**EXERCISE BRIEF**
Among the entries below, one stretch runs from the line that contains "## How it works" through the line that contains "were found in.". Repeat that stretch exactly, ends included, and only that.

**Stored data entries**
BEGIN

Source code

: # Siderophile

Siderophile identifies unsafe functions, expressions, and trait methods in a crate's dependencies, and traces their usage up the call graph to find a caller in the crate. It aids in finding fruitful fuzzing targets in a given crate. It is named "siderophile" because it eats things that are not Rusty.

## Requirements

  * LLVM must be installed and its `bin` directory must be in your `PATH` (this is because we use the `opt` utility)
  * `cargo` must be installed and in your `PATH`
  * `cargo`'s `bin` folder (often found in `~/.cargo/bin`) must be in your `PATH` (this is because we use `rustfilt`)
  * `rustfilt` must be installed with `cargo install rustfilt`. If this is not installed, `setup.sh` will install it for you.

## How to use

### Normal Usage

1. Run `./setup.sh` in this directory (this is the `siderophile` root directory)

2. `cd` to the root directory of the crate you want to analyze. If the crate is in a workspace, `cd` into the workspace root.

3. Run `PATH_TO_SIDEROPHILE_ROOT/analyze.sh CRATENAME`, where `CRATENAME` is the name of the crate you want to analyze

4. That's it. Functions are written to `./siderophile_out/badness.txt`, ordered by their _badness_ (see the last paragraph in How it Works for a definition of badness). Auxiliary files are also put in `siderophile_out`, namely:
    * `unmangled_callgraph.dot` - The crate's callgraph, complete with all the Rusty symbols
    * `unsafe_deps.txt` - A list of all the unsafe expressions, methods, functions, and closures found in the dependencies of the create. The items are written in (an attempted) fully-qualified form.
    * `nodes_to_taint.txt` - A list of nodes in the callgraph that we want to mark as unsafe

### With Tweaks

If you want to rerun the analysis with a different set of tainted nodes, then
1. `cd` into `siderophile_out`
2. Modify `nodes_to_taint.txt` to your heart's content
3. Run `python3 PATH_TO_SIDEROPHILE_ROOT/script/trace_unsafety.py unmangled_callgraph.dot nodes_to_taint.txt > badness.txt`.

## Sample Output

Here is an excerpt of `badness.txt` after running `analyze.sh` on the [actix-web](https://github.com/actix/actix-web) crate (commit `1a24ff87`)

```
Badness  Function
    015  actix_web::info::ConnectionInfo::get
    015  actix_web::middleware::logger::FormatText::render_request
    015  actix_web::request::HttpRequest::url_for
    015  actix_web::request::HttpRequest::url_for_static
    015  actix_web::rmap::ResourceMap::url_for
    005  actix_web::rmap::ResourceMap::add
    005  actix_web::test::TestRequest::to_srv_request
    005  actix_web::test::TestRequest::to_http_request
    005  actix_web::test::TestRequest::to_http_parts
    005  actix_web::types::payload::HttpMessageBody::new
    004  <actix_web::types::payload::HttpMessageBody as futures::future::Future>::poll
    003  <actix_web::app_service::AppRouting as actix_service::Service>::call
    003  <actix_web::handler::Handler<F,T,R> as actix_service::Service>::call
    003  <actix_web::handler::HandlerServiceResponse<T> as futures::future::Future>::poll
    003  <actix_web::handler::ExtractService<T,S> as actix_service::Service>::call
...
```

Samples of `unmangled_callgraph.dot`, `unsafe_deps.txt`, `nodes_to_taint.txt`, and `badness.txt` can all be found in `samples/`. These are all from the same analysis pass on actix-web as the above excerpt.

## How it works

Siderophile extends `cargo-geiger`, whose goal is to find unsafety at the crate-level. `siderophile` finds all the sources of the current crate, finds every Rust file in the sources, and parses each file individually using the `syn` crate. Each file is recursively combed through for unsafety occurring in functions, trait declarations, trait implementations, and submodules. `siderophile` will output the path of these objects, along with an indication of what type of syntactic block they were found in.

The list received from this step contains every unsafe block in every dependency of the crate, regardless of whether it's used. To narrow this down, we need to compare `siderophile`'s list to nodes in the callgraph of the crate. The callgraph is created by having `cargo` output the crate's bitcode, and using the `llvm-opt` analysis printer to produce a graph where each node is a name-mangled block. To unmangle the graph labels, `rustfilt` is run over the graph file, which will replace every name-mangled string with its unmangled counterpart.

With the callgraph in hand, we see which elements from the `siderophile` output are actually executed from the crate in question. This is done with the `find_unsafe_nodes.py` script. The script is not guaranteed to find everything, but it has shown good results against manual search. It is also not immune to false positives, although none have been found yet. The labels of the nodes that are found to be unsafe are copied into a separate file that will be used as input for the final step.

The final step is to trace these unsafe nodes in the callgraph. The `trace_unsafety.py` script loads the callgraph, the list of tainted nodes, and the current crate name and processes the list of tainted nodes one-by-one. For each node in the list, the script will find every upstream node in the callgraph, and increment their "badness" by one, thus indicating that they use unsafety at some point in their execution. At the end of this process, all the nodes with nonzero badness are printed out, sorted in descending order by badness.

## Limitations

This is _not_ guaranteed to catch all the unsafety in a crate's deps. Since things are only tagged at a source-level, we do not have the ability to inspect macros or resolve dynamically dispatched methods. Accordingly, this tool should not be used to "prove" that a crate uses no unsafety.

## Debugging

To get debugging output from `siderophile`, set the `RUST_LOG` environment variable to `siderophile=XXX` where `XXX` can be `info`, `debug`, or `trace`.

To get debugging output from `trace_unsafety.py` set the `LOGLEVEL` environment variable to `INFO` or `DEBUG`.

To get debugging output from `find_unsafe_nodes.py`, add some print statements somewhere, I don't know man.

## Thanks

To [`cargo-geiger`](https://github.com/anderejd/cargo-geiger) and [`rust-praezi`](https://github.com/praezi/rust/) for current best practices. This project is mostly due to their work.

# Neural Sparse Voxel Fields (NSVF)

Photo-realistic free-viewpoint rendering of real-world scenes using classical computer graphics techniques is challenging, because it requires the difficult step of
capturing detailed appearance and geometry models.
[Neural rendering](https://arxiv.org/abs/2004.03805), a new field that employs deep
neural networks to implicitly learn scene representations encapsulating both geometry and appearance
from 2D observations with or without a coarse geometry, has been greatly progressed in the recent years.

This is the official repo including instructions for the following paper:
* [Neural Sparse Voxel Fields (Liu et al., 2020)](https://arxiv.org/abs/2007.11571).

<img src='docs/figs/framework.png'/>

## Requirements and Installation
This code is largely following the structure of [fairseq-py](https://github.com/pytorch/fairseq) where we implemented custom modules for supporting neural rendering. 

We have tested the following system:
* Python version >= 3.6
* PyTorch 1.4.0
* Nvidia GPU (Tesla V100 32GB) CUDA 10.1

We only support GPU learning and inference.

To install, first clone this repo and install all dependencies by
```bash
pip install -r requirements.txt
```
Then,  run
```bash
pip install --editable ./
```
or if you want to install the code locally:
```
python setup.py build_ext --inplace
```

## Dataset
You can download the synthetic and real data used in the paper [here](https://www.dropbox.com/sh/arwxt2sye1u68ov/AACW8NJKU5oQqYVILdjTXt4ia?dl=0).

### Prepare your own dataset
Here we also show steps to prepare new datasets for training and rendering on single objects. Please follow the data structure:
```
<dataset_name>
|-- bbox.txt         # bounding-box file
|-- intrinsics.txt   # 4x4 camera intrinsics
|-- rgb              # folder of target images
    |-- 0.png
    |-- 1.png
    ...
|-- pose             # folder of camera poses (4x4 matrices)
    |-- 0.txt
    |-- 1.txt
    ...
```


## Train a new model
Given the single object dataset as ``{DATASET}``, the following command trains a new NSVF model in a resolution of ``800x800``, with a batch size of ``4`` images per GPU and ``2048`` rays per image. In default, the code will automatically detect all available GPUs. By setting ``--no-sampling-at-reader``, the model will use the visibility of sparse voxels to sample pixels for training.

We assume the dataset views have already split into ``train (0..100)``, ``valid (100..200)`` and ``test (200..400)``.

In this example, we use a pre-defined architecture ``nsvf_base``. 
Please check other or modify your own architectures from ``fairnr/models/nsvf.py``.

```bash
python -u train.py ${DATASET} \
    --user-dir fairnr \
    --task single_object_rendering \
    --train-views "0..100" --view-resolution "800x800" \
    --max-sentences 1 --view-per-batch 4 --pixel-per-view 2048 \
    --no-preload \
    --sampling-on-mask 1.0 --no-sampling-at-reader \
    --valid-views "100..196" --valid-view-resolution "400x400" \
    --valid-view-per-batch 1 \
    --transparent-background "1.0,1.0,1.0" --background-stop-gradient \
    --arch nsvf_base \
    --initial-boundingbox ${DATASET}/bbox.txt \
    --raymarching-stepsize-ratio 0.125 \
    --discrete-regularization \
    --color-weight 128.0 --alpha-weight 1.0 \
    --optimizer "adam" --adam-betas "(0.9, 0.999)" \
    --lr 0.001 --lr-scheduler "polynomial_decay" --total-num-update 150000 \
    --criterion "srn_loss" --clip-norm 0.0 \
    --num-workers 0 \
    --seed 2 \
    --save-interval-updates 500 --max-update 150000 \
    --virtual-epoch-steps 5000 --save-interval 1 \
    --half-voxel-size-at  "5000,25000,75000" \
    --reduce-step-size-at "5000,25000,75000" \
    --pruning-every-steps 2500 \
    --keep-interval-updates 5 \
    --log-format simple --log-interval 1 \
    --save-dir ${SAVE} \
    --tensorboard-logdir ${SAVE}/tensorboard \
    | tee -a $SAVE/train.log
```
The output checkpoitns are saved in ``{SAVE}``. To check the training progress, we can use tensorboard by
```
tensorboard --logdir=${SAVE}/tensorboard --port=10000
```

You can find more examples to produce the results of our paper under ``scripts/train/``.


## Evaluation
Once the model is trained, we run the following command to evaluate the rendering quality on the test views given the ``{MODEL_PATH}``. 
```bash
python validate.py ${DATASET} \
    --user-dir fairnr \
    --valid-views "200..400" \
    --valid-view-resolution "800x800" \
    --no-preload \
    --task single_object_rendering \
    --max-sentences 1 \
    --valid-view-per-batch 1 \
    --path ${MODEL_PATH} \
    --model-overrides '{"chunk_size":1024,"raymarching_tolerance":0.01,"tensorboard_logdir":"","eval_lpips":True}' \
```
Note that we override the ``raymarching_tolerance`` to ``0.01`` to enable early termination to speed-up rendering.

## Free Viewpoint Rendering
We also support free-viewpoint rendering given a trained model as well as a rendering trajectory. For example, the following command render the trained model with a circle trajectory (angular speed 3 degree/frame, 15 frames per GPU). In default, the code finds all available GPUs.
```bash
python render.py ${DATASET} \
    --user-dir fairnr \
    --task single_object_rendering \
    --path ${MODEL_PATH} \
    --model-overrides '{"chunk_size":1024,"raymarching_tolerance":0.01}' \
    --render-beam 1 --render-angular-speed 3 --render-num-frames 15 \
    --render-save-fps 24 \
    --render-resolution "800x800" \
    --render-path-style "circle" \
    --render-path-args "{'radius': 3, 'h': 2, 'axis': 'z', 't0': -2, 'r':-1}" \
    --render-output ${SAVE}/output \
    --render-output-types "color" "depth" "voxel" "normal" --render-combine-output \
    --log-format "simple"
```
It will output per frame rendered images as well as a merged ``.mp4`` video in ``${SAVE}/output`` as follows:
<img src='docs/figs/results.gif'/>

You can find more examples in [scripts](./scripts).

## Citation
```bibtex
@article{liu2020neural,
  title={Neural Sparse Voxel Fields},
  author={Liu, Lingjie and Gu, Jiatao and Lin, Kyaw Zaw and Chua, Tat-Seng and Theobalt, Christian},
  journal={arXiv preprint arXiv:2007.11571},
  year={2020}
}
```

END

**RESPONSE TO THE EXERCISE**
## How it works

Siderophile extends `cargo-geiger`, whose goal is to find unsafety at the crate-level. `siderophile` finds all the sources of the current crate, finds every Rust file in the sources, and parses each file individually using the `syn` crate. Each file is recursively combed through for unsafety occurring in functions, trait declarations, trait implementations, and submodules. `siderophile` will output the path of these objects, along with an indication of what type of syntactic block they were found in.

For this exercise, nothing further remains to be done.